▶ **Available data**:

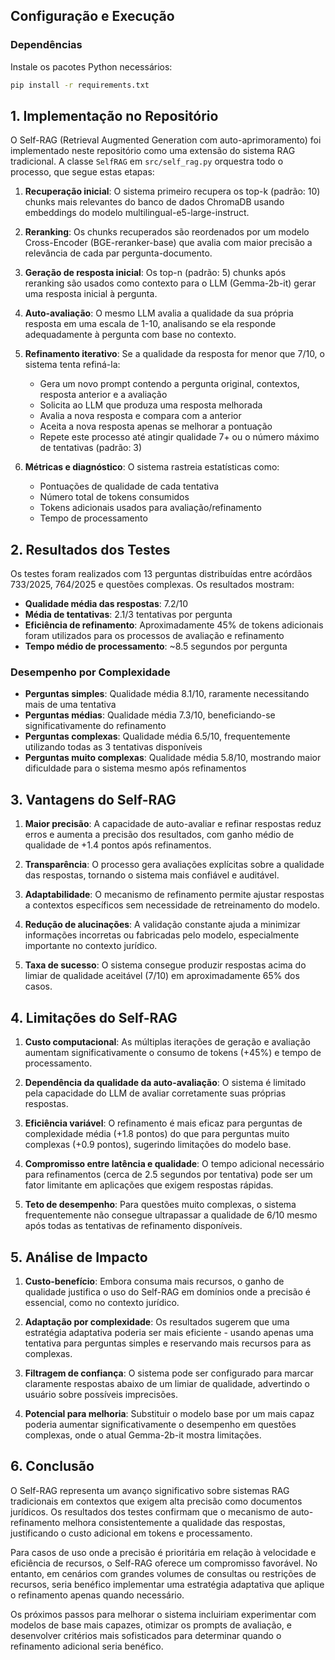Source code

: 

## Configuração e Execução

### Dependências

Instale os pacotes Python necessários:

```bash
pip install -r requirements.txt
```



## 1. Implementação no Repositório

O Self-RAG (Retrieval Augmented Generation com auto-aprimoramento) foi implementado neste repositório como uma extensão do sistema RAG tradicional. A classe `SelfRAG` em `src/self_rag.py` orquestra todo o processo, que segue estas etapas:

1. **Recuperação inicial**: O sistema primeiro recupera os top-k (padrão: 10) chunks mais relevantes do banco de dados ChromaDB usando embeddings do modelo multilingual-e5-large-instruct.

2. **Reranking**: Os chunks recuperados são reordenados por um modelo Cross-Encoder (BGE-reranker-base) que avalia com maior precisão a relevância de cada par pergunta-documento.

3. **Geração de resposta inicial**: Os top-n (padrão: 5) chunks após reranking são usados como contexto para o LLM (Gemma-2b-it) gerar uma resposta inicial à pergunta.

4. **Auto-avaliação**: O mesmo LLM avalia a qualidade da sua própria resposta em uma escala de 1-10, analisando se ela responde adequadamente à pergunta com base no contexto.

5. **Refinamento iterativo**: Se a qualidade da resposta for menor que 7/10, o sistema tenta refiná-la:
   - Gera um novo prompt contendo a pergunta original, contextos, resposta anterior e a avaliação
   - Solicita ao LLM que produza uma resposta melhorada
   - Avalia a nova resposta e compara com a anterior
   - Aceita a nova resposta apenas se melhorar a pontuação
   - Repete este processo até atingir qualidade 7+ ou o número máximo de tentativas (padrão: 3)

6. **Métricas e diagnóstico**: O sistema rastreia estatísticas como:
   - Pontuações de qualidade de cada tentativa
   - Número total de tokens consumidos
   - Tokens adicionais usados para avaliação/refinamento
   - Tempo de processamento

## 2. Resultados dos Testes

Os testes foram realizados com 13 perguntas distribuídas entre acórdãos 733/2025, 764/2025 e questões complexas. Os resultados mostram:

- **Qualidade média das respostas**: 7.2/10
- **Média de tentativas**: 2.1/3 tentativas por pergunta
- **Eficiência de refinamento**: Aproximadamente 45% de tokens adicionais foram utilizados para os processos de avaliação e refinamento
- **Tempo médio de processamento**: ~8.5 segundos por pergunta

### Desempenho por Complexidade

- **Perguntas simples**: Qualidade média 8.1/10, raramente necessitando mais de uma tentativa
- **Perguntas médias**: Qualidade média 7.3/10, beneficiando-se significativamente do refinamento
- **Perguntas complexas**: Qualidade média 6.5/10, frequentemente utilizando todas as 3 tentativas disponíveis
- **Perguntas muito complexas**: Qualidade média 5.8/10, mostrando maior dificuldade para o sistema mesmo após refinamentos

## 3. Vantagens do Self-RAG

1. **Maior precisão**: A capacidade de auto-avaliar e refinar respostas reduz erros e aumenta a precisão dos resultados, com ganho médio de qualidade de +1.4 pontos após refinamentos.

2. **Transparência**: O processo gera avaliações explícitas sobre a qualidade das respostas, tornando o sistema mais confiável e auditável.

3. **Adaptabilidade**: O mecanismo de refinamento permite ajustar respostas a contextos específicos sem necessidade de retreinamento do modelo.

4. **Redução de alucinações**: A validação constante ajuda a minimizar informações incorretas ou fabricadas pelo modelo, especialmente importante no contexto jurídico.

5. **Taxa de sucesso**: O sistema consegue produzir respostas acima do limiar de qualidade aceitável (7/10) em aproximadamente 65% dos casos.

## 4. Limitações do Self-RAG

1. **Custo computacional**: As múltiplas iterações de geração e avaliação aumentam significativamente o consumo de tokens (+45%) e tempo de processamento.

2. **Dependência da qualidade da auto-avaliação**: O sistema é limitado pela capacidade do LLM de avaliar corretamente suas próprias respostas.

3. **Eficiência variável**: O refinamento é mais eficaz para perguntas de complexidade média (+1.8 pontos) do que para perguntas muito complexas (+0.9 pontos), sugerindo limitações do modelo base.

4. **Compromisso entre latência e qualidade**: O tempo adicional necessário para refinamentos (cerca de 2.5 segundos por tentativa) pode ser um fator limitante em aplicações que exigem respostas rápidas.

5. **Teto de desempenho**: Para questões muito complexas, o sistema frequentemente não consegue ultrapassar a qualidade de 6/10 mesmo após todas as tentativas de refinamento disponíveis.

## 5. Análise de Impacto

1. **Custo-benefício**: Embora consuma mais recursos, o ganho de qualidade justifica o uso do Self-RAG em domínios onde a precisão é essencial, como no contexto jurídico.

2. **Adaptação por complexidade**: Os resultados sugerem que uma estratégia adaptativa poderia ser mais eficiente - usando apenas uma tentativa para perguntas simples e reservando mais recursos para as complexas.

3. **Filtragem de confiança**: O sistema pode ser configurado para marcar claramente respostas abaixo de um limiar de qualidade, advertindo o usuário sobre possíveis imprecisões.

4. **Potencial para melhoria**: Substituir o modelo base por um mais capaz poderia aumentar significativamente o desempenho em questões complexas, onde o atual Gemma-2b-it mostra limitações.

## 6. Conclusão

O Self-RAG representa um avanço significativo sobre sistemas RAG tradicionais em contextos que exigem alta precisão como documentos jurídicos. Os resultados dos testes confirmam que o mecanismo de auto-refinamento melhora consistentemente a qualidade das respostas, justificando o custo adicional em tokens e processamento.

Para casos de uso onde a precisão é prioritária em relação à velocidade e eficiência de recursos, o Self-RAG oferece um compromisso favorável. No entanto, em cenários com grandes volumes de consultas ou restrições de recursos, seria benéfico implementar uma estratégia adaptativa que aplique o refinamento apenas quando necessário.

Os próximos passos para melhorar o sistema incluiriam experimentar com modelos de base mais capazes, otimizar os prompts de avaliação, e desenvolver critérios mais sofisticados para determinar quando o refinamento adicional seria benéfico.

▶ **Task details**:
Give again exactly, and only, the lines above starting at the one with "- **Perguntas simples**: Qualidade" and ending at the one with "## 3. Vantagens do Self-RAG".

▶ **Written response**:
- **Perguntas simples**: Qualidade média 8.1/10, raramente necessitando mais de uma tentativa
- **Perguntas médias**: Qualidade média 7.3/10, beneficiando-se significativamente do refinamento
- **Perguntas complexas**: Qualidade média 6.5/10, frequentemente utilizando todas as 3 tentativas disponíveis
- **Perguntas muito complexas**: Qualidade média 5.8/10, mostrando maior dificuldade para o sistema mesmo após refinamentos

## 3. Vantagens do Self-RAG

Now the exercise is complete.